Profits are the result of what we do


Our profitability is not the main focus of our activities but should rather be the result of all of the above. Our profits should only grow if we achieve excellence in investing and if we treat and serve our clients well.

Investment Philosophy

General Principles

​​Avoid the short-term gamble and invest for the long term instead


We avoid the short-term gamble and focus on long-term fundamentals, as short-term markets are mostly driven by investors' emotions, while true value added is created over the long term.


Disciplined, but flexible approach to investing


While discipline is key in investing, an investment framework that is too rigid tends to lead to money being deployed inefficiently at times.
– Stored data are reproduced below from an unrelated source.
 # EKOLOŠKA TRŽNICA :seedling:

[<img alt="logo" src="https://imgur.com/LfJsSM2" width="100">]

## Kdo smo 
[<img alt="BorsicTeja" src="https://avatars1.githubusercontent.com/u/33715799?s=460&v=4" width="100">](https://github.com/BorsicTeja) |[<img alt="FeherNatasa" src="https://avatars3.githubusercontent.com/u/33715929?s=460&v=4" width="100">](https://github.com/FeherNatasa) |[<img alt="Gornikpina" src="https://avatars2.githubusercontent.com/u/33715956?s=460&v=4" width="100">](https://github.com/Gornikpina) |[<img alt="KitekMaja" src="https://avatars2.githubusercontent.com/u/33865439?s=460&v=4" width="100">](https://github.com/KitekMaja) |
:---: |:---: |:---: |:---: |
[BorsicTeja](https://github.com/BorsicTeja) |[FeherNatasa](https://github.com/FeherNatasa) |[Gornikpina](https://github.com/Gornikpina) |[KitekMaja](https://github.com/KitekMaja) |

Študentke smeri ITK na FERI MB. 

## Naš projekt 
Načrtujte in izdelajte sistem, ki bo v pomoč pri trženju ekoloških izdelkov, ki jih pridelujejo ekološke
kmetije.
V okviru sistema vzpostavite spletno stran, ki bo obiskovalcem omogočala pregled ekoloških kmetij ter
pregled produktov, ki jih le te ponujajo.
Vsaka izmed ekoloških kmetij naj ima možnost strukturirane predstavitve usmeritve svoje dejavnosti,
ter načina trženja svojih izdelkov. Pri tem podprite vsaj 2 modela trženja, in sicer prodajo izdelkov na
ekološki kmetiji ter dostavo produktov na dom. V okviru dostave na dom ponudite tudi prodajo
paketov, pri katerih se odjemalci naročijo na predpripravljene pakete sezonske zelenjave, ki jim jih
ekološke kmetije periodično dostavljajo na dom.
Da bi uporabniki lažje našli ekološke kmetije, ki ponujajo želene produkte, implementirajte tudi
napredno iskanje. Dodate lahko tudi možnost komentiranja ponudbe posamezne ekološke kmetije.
Therefore, we apply an active and flexible approach aiming to allocate assets where we see long-term value while being compensated for the risks taken.


Benefit from active and passive approaches


We combine the benefits of active and passive investing in our portfolios. We only invest actively, when we have high confidence that active management will produce value added over time.

 

 

Principles when investing actively

Focus on quality and what we know


We typically invest in quality businesses/assets below their fair value, while we try to avoid to invest in poor businesses/unpredictable assets. We only invest in what we can understand and value. This reduces the risk of bad mistakes. In-depth knowledge, discipline and patience are essential.


Focus on value-for-money and margin of safety


Valuation is key in investing and has a significant impact on future returns for many years to come.
We are looking for a good margin-of-safety when investing in order to invest defensively and mitigate potential forecasting errors.


Take advantage of irrational market moves


Short-term markets can be irrational at times. Sooner or later fundamentals will act like the force of gravity, bringing markets back to their true long-term value. Therefore, we look to take advantage of the opportunities created by occasional periods of investor-irrationality.


Diversification is important, but avoid over-diversification


As there are things/events we cannot forecast, we take advantage of the basic benefits of diversification. At the same time, we avoid over-diversification as this tends to dilute returns for very little additional benefit.